Bad Days

by KitKatKitsune



Category: Dungeons & Dragons (Roleplaying Game)
Genre: Burns, Dissociation, Emotional Baggage, Emotional Hurt/Comfort, Emotional/Psychological Abuse, F/F, Grief/Mourning, Hearing Voices, Hurt/Comfort, Implied/Referenced Alcohol Abuse/Alcoholism, Implied/Referenced Sexual Assault, Insanity, Mental Health Issues, Not beta read we die like my mental health, Past Abuse, Past Sexual Abuse, Post-Traumatic Stress Disorder - PTSD, Protective Siblings, References to Depression, Self-Hatred, Trauma, Working Out My Feelings Through Fic
Language: English
Status: Completed
Published: 2021-01-20
Updated: 2021-01-20
Packaged: 2021-03-12 04:15:40
Rating: Mature
Warnings: Rape/Non-Con
Chapters: 1
Words: 1,058
Publisher: archiveofourown.org
Story URL: https://archiveofourown.org/works/28879332
Author URL: https://archiveofourown.org/users/KitKatKitsune/pseuds/KitKatKitsune
Summary: Everyone has bad days.  Kaleb copes by writing pieces of himself into his characters, giving them a tiny piece of himself, and gets carried away writing about himself and his trauma.
Kudos: 1





	Bad Days

**Author's Note:**

> This started out just writing a little hurt for my dnd characters, and ended with me pouring my current thoughts into a school rented chromebook. You don't have to read this, but I thought maybe some people with similar experiences to me could find comfort in it. TW are in the tags.

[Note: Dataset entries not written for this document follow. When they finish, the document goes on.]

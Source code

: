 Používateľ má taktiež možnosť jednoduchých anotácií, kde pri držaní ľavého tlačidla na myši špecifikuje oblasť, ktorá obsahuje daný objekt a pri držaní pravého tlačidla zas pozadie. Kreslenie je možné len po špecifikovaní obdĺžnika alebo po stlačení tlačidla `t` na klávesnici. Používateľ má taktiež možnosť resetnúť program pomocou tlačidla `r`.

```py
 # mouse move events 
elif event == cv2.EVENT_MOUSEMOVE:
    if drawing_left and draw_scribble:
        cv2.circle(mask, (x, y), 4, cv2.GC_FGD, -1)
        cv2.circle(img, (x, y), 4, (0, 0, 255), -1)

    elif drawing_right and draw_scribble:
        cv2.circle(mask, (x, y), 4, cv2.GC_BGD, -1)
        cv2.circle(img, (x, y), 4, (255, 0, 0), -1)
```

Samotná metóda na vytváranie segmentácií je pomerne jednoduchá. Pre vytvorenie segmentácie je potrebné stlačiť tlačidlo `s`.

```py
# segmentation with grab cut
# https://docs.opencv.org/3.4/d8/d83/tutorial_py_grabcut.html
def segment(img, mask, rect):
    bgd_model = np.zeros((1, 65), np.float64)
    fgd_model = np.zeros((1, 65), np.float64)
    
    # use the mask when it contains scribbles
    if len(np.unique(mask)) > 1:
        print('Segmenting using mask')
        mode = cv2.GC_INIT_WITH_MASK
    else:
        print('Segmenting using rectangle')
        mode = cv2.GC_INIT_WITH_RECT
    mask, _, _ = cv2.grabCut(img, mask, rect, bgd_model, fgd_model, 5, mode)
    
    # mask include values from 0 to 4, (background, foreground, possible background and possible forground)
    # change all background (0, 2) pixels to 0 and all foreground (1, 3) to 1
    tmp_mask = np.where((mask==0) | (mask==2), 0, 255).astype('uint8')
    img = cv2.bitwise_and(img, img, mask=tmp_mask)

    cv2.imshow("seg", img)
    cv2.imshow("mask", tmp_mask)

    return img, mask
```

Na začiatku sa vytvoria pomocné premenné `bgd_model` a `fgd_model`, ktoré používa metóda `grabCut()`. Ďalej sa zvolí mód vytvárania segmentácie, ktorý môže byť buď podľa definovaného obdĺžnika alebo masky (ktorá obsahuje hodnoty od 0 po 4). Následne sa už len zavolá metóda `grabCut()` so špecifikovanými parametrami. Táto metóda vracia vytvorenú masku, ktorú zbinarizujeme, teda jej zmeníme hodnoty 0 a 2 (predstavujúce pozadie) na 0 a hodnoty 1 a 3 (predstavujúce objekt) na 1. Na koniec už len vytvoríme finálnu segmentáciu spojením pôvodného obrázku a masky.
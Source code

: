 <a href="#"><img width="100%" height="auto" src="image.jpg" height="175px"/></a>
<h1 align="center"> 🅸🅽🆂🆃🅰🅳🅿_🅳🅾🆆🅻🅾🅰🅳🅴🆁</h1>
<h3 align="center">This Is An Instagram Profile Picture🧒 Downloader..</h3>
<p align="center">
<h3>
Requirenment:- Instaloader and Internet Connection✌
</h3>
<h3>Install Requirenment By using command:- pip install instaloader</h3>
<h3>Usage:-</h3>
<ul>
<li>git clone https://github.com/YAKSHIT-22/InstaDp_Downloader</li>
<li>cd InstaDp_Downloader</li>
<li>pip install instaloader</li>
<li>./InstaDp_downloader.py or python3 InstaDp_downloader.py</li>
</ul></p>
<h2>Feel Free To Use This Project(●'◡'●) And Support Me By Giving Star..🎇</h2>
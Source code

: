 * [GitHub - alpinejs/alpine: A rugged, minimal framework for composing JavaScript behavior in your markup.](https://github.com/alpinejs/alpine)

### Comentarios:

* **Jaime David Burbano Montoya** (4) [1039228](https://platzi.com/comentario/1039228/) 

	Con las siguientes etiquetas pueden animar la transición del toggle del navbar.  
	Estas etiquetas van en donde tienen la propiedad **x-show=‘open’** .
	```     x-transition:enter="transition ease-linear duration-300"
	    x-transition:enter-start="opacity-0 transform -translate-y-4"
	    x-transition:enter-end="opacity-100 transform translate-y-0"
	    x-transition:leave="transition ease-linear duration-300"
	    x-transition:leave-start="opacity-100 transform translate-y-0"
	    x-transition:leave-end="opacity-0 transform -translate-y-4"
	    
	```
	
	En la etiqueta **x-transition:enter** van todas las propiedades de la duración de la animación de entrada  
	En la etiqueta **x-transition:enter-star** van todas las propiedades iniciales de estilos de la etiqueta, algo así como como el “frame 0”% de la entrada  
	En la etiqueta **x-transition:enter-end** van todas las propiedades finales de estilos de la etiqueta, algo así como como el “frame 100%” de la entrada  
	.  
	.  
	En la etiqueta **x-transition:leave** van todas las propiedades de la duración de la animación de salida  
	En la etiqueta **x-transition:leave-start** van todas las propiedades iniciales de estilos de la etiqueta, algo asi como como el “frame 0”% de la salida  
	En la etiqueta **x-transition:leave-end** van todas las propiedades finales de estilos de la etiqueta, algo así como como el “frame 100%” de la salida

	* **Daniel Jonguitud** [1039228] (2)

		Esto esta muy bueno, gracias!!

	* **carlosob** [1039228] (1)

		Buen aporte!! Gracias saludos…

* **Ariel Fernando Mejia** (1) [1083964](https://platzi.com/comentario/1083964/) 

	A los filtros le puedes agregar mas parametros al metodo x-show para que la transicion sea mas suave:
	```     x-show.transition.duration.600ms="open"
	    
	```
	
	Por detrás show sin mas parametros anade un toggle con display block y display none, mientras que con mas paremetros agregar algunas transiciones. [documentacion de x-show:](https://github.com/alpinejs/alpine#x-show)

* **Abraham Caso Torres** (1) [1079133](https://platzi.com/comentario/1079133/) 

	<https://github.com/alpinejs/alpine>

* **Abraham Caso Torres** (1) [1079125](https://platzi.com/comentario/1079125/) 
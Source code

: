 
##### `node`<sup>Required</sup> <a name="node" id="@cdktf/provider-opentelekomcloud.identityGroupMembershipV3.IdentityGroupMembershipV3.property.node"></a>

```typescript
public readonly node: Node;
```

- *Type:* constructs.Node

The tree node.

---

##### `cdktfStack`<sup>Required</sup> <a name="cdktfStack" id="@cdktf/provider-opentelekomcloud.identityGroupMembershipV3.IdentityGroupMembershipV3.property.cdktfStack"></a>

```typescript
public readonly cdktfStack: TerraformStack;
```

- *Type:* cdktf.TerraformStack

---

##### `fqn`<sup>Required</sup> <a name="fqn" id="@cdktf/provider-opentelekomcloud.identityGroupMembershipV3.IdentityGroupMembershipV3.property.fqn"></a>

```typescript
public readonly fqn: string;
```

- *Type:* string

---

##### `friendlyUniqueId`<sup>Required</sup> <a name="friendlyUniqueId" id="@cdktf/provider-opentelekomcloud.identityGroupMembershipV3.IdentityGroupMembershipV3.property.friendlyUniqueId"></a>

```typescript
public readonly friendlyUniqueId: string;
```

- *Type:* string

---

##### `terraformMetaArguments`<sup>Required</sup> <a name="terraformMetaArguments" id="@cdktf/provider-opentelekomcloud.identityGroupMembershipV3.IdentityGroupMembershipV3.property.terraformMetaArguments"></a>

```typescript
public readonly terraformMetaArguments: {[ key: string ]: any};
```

There were days where Opal woke up feeling as though she were burning. She would bring her unscarred hand to her ruined cheek, and gently stroke it. The only reason she would know she was touching it was because of the feeling of poor leather under her fingertips. On those days, she would sit and silently cry, tears clouding the vision in her working eye. On those days, Opal would lay under quilts and listen to the rocking of the sea, mourning for parents long since dead, a life long since killed. She would barely register her wife stroking her hair, barely register the soft tickle of Naeris’ potions being massaged into burned skin until the phantom burning subsided. On those days, her wife would take over running the ship, with no complaint. On bad days, Opal would cry for a home long gone, ashes having grown cold years ago.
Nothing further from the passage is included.